Police escorted her off a bus filled with her classmates and she was quickly expelled to Kosovo, a country where she had never lived.
Many believe the bum’s rush was really a reaction to the girl’s ethnicity, Romani, or in the more common and derogatory word, Gypsy. Experts say that harsh treatment is all too common for members of one of the last ethnic groups in Europe for whom slurs and abuse remain widely acceptable.
A report by the charity group Oxfam recently described the Roma “as the most vulnerable and deprived ethnic group within Europe.” It went on to say Romani are “disproportionately affected by poverty and discriminated against in employment, education, health care, administrative and other services” and that “they face considerable obstacles to the full enjoyment of human rights and fundamental freedoms.”
The story of Leonarda Dibrani’s expulsion from France took a surprising turn. Hundreds of French students and supporters flooded the streets of Paris to demand that she be allowed to return in what many thought might mark a turning point in deeply negative views Europeans hold of their centuries-old neighbors.
But such hope disappeared within days when news outlets reported that a Greek Roma family might have abducted a blond girl who police found when they searched a Roma settlement north of Athens as part of a drugs and weapons investigation.
A Greek children’s charity official quickly noted: “This case has reinforced our suspicions of Roma involvement in child trafficking. . . . Blond, blue-eyed children are clearly being targeted.”
It was a stereotype that stretches back centuries. The Spanish author Cervantes in 1613 made child theft the theme of his story “The Little Gypsy Girl.”
“The Italians gorged themselves on this story of a little blonde girl who they believe was snatched by evil Gypsies,” said Rome-based human rights attorney Claudia Tavani. “This is despite the fact that, to this day, it has never once been proven that the Roma have had anything to do with kidnapping.”

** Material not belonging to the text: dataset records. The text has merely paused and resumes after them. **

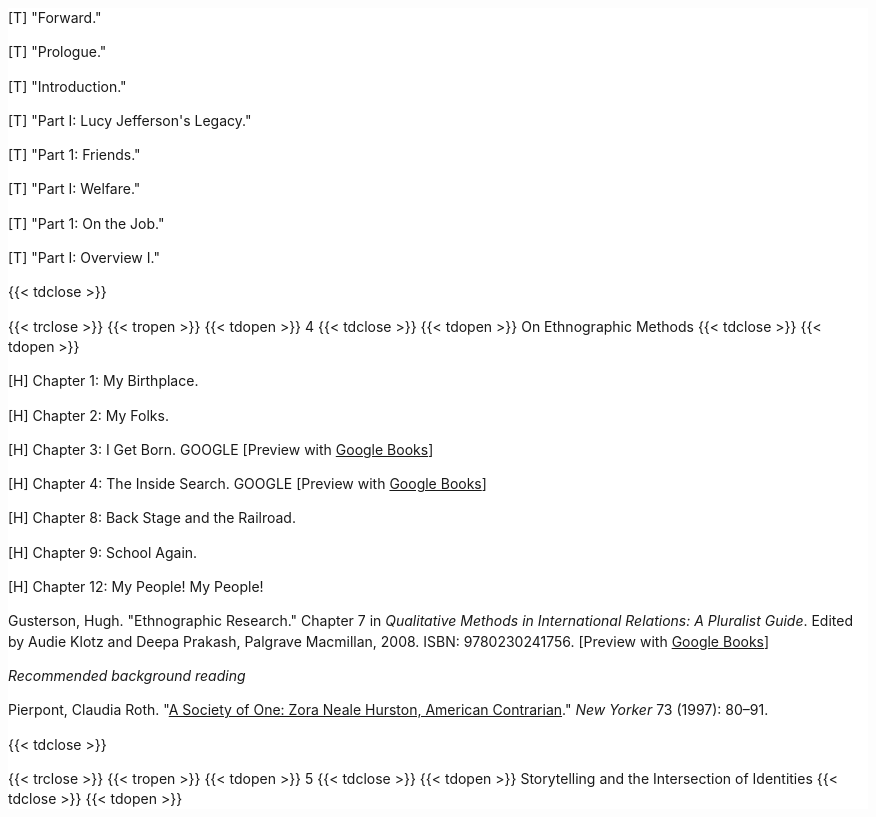 \[T\] "Forward." 

\[T\] "Prologue."

\[T\] "Introduction."

\[T\] "Part I: Lucy Jefferson's Legacy."

\[T\] "Part 1: Friends."

\[T\] "Part I: Welfare."

\[T\] "Part 1: On the Job."

\[T\] "Part I: Overview I."


{{< tdclose >}}

{{< trclose >}}
{{< tropen >}}
{{< tdopen >}}
4
{{< tdclose >}}
{{< tdopen >}}
On Ethnographic Methods
{{< tdclose >}}
{{< tdopen >}}


\[H\] Chapter 1: My Birthplace.

\[H\] Chapter 2: My Folks.

\[H\] Chapter 3: I Get Born. GOOGLE \[Preview with [Google Books](https://books.google.com/books?id=T6ehj0epckQC&pg=PAfrontcover#v=onepage&q&f=false)\]

\[H\] Chapter 4: The Inside Search. GOOGLE \[Preview with [Google Books](https://books.google.com/books?id=T6ehj0epckQC&pg=PAfrontcover#v=onepage&q&f=false)\]

\[H\] Chapter 8: Back Stage and the Railroad.

\[H\] Chapter 9: School Again.

\[H\] Chapter 12: My People! My People!

Gusterson, Hugh. "Ethnographic Research." Chapter 7 in _Qualitative Methods in International Relations: A Pluralist Guide_. Edited by Audie Klotz and Deepa Prakash, Palgrave Macmillan, 2008. ISBN: 9780230241756. \[Preview with [Google Books](https://books.google.com/books?id=TDkWDAAAQBAJ&pg=PA93=onepage#v=onepage&q&f=false)\]

_Recommended background reading_

Pierpont, Claudia Roth. "[A Society of One: Zora Neale Hurston, American Contrarian](https://www.encyclopedia.com/social-sciences/encyclopedias-almanacs-transcripts-and-maps/hurston-zora-neale-general-commentary)." _New Yorker_ 73 (1997): 80–91.


{{< tdclose >}}

{{< trclose >}}
{{< tropen >}}
{{< tdopen >}}
5
{{< tdclose >}}
{{< tdopen >}}
Storytelling and the Intersection of Identities
{{< tdclose >}}
{{< tdopen >}}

Tavani said the recent European economic crisis has increased discrimination, especially in struggling nations such as Greece and Italy. When times are tough, people want scapegoats, and the Roma, who are thought to have originated in northern India but have lived in Europe since the 1300s, are an easy target.
In Italy, the Roma are trotted out every time a government or a politician is in trouble, Tavani said. “Politicians see easy votes in vowing to rid Italy of these thieves, robbers and kidnappers,” she said.
The demonization of the Roma is hardly limited to Italy.
In Slovakia, city governments build walls around Gypsy camps. In the Czech Republic, neo-Nazis lead protests against their presence. Famously tolerant Norway banned outdoor camping in Oslo to keep homeless Roma away.
In Romania, a right-wing political party recently offered cash to any Roma woman who would get sterilized. In France, Gilles Bourdouleix, a 53-year-old member of Parliament, this summer said of the Roma: “Maybe Hitler didn’t kill enough of them.”